Talabat reported a mixed performance in the first quarter of 2026. Net income fell even as revenue and order activity continued to grow. Demand stayed strong across key markets, but profitability came under pressure during the period.
Net income stood at $87 million, down 18% year-on-year, and revenue rose 23% to $1 billion. The GMV-to-revenue conversion ratio came in at 39%. Gross merchandise value increased 19% to $2.7 billion. Growth was driven by higher-order volumes and stronger customer acquisition across the platform.
GCC GMV grew 12% to $2.1 billion. Non-GCC markets rose faster with a 52% jump to $563 million. The company linked this performance to stronger seasonal demand during Ramadan and Eid. Multi-vertical services also supported higher platform usage.
Talabat operations were impacted by a volatile environment linked to regional conflict and uncertainty. This led to work-from-home setups and distance learning in several markets.

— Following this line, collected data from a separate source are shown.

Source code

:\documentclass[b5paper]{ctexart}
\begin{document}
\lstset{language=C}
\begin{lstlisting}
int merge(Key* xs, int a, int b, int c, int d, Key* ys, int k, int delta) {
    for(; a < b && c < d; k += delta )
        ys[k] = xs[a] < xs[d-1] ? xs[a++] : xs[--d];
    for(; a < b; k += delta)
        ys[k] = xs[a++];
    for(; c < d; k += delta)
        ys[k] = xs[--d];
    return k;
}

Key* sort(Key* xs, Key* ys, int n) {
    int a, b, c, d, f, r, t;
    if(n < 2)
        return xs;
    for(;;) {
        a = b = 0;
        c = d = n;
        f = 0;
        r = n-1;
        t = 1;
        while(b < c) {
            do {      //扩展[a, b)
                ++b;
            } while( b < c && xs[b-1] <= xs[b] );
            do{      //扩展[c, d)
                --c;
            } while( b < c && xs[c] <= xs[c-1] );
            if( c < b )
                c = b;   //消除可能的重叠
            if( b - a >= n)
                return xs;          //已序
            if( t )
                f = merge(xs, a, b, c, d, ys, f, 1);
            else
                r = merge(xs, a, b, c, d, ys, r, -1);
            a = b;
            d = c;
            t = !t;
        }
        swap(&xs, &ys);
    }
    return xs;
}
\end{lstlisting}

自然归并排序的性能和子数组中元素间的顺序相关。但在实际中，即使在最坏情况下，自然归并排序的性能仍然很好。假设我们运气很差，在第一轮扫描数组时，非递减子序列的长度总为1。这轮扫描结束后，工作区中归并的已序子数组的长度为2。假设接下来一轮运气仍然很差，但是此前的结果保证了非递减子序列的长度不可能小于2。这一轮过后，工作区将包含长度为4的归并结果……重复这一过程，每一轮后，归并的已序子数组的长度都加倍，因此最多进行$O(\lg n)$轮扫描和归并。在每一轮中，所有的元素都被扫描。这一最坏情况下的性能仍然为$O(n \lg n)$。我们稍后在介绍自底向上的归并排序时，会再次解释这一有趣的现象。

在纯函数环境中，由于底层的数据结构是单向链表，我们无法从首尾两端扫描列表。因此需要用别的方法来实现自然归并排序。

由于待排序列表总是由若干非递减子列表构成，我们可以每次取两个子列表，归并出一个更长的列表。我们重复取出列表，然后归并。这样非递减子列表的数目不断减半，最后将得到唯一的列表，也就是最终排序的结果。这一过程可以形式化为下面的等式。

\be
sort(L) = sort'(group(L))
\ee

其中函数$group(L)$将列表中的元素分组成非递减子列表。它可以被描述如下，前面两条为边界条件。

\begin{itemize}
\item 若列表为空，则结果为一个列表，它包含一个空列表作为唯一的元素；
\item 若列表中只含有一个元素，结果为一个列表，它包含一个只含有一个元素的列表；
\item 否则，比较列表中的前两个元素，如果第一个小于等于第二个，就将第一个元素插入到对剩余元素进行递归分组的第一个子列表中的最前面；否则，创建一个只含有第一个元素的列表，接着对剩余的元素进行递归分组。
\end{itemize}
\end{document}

CEO Toon Gyssels said, “During the quarter, our teams operated in a dynamic environment of heightened uncertainty and remained focused on what matters most: ensuring continuity of service while prioritizing the safety of our people, riders, and partners. This is where the resilience of our operating model and the dedication of our teams truly stand out.”

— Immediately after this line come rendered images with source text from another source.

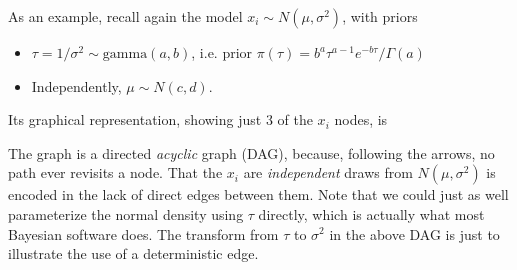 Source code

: \documentclass[10pt] {article}
\newcommand{\eps}[3]
{{\begin{center}
 \rotatebox{#1}{\scalebox{#2}{\texttt{[image: \#3]}}}
 \end{center}}
}
\theoremstyle{definition}
\begin{document}
As an example, recall again the model $x_i \sim N(\mu, \sigma^2)$, with priors
\begin{itemize}
\item $\tau = 1/\sigma^2 \sim \text{gamma}(a,b)$, i.e. prior $\pi(\tau) = b^a \tau^{a-1} e^{-b\tau}/\Gamma(a)$ 
\item Independently, $\mu \sim N(c,d)$.
\end{itemize}
Its graphical representation, showing just 3 of the $x_i $ nodes, is
\eps{-90}{.5}{norm-dag.eps}
\noindent The graph is a directed {\em acyclic } graph (DAG), because, following the arrows, no path ever revisits a node.
That the $x_i$ are {\em independent} draws from $ N(\mu, \sigma^2)$ is encoded in the lack of direct edges between them. Note that we could just as well parameterize the normal density using $\tau$ directly, which is actually what most Bayesian software does. The transform from $\tau$ to $\sigma^2$ in the above DAG is just to illustrate the use of a deterministic edge. 
\end{document}
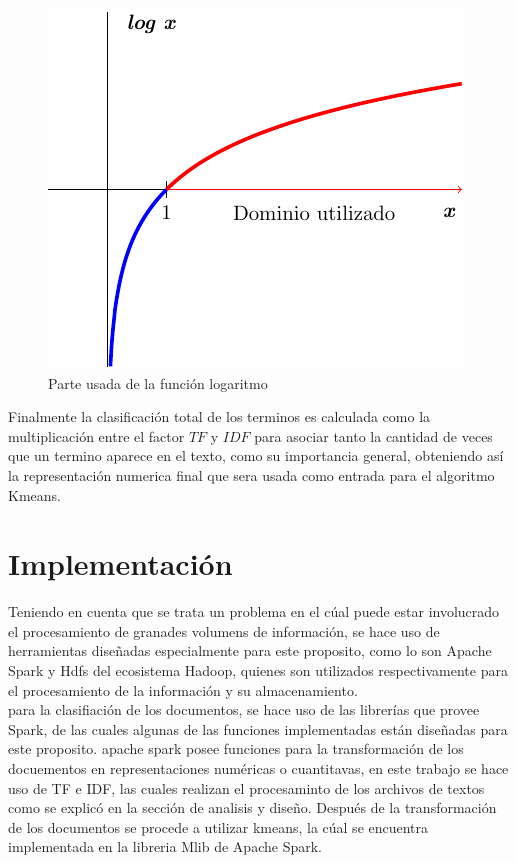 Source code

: \documentclass[conference,compsoc]{IEEEtran}
\begin{document}
\begin{figure}[H]
    \includegraphics[scale=1]{LogarithmPos.pdf}
    \caption{Parte usada de la función logaritmo}
    \label{fun:logpos}
\end{figure}

Finalmente la clasificación total de los terminos es calculada como la multiplicación
entre el factor $TF$ y $IDF$ para asociar tanto la cantidad de veces que un termino 
aparece en el texto, como su importancia general, obteniendo así la representación
numerica final que sera usada como entrada para el algoritmo Kmeans.

\section{Implementación}

Teniendo en cuenta que se trata un problema en el cúal puede estar involucrado
el procesamiento de granades volumens de información, se hace uso de
herramientas diseñadas especialmente para este proposito, como lo son Apache
Spark y Hdfs del ecosistema Hadoop, quienes son utilizados respectivamente para
el procesamiento de la información y su almacenamiento.\\

para la clasifiación de los documentos, se hace uso de las librerías que provee
Spark, de las cuales algunas de las funciones implementadas están diseñadas
para este proposito. apache spark posee funciones para la transformación de los
docuementos en representaciones numéricas o cuantitavas, en este trabajo se
hace uso de TF e IDF, las cuales realizan el procesaminto de los archivos de
textos como se explicó en la sección de analisis y diseño. Después de la
transformación de los documentos se procede a utilizar kmeans, la cúal se
encuentra implementada en la libreria Mlib de Apache Spark.\\
\end{document}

The company invested nearly $25 million during the quarter across operations, capital expenditure, and leasing. Marketing and pricing spend was moderated by stronger demand and reduced competition pressure.

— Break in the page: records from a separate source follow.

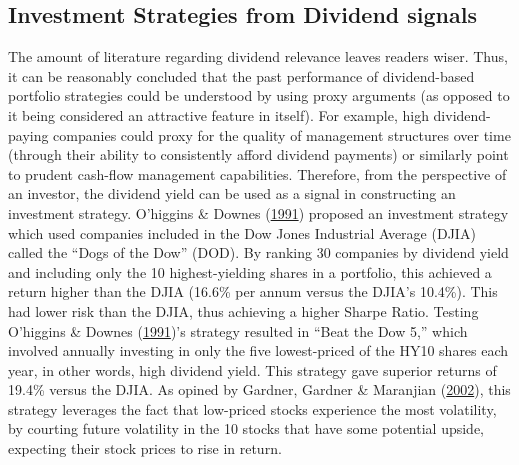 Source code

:\documentclass[12pt,preprint, authoryear]{elsarticle}
\numberwithin{equation}{section}
\numberwithin{figure}{section}
\numberwithin{table}{section}
\begin{document}
\hypertarget{investment-strategies-from-dividend-signals}{%
\subsection{Investment Strategies from Dividend
signals}\label{investment-strategies-from-dividend-signals}}

The amount of literature regarding dividend relevance leaves readers
wiser. Thus, it can be reasonably concluded that the past performance of
dividend-based portfolio strategies could be understood by using proxy
arguments (as opposed to it being considered an attractive feature in
itself). For example, high dividend-paying companies could proxy for the
quality of management structures over time (through their ability to
consistently afford dividend payments) or similarly point to prudent
cash-flow management capabilities. Therefore, from the perspective of an
investor, the dividend yield can be used as a signal in constructing an
investment strategy. O'higgins \& Downes
(\protect\hyperlink{ref-o1991beating}{1991}) proposed an investment
strategy which used companies included in the Dow Jones Industrial
Average (DJIA) called the ``Dogs of the Dow'' (DOD). By ranking 30
companies by dividend yield and including only the 10 highest-yielding
shares in a portfolio, this achieved a return higher than the DJIA
(16.6\% per annum versus the DJIA's 10.4\%). This had lower risk than
the DJIA, thus achieving a higher Sharpe Ratio. Testing O'higgins \&
Downes (\protect\hyperlink{ref-o1991beating}{1991})'s strategy resulted
in ``Beat the Dow 5,'' which involved annually investing in only the
five lowest-priced of the HY10 shares each year, in other words, high
dividend yield. This strategy gave superior returns of 19.4\% versus the
DJIA. As opined by Gardner, Gardner \& Maranjian
(\protect\hyperlink{ref-gardner2002motley}{2002}), this strategy
leverages the fact that low-priced stocks experience the most
volatility, by courting future volatility in the 10 stocks that have
some potential upside, expecting their stock prices to rise in return.
\end{document}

Talabat raised its full-year net income guidance to $300 million–$330 million. GMV growth outlook remains at 11%–14%, while revenue growth is projected at 14%–17%. Adjusted EBITDA is expected to be between $510 million and $540 million, and free cash flow is forecast at $370 million–$400 million.
The results highlight a clear gap between revenue growth and profit performance. Demand remains strong across all regions, supported by seasonal activity and rising digital adoption. However, higher costs and ongoing investments continue to weigh on earnings, showing pressure on margins despite steady expansion.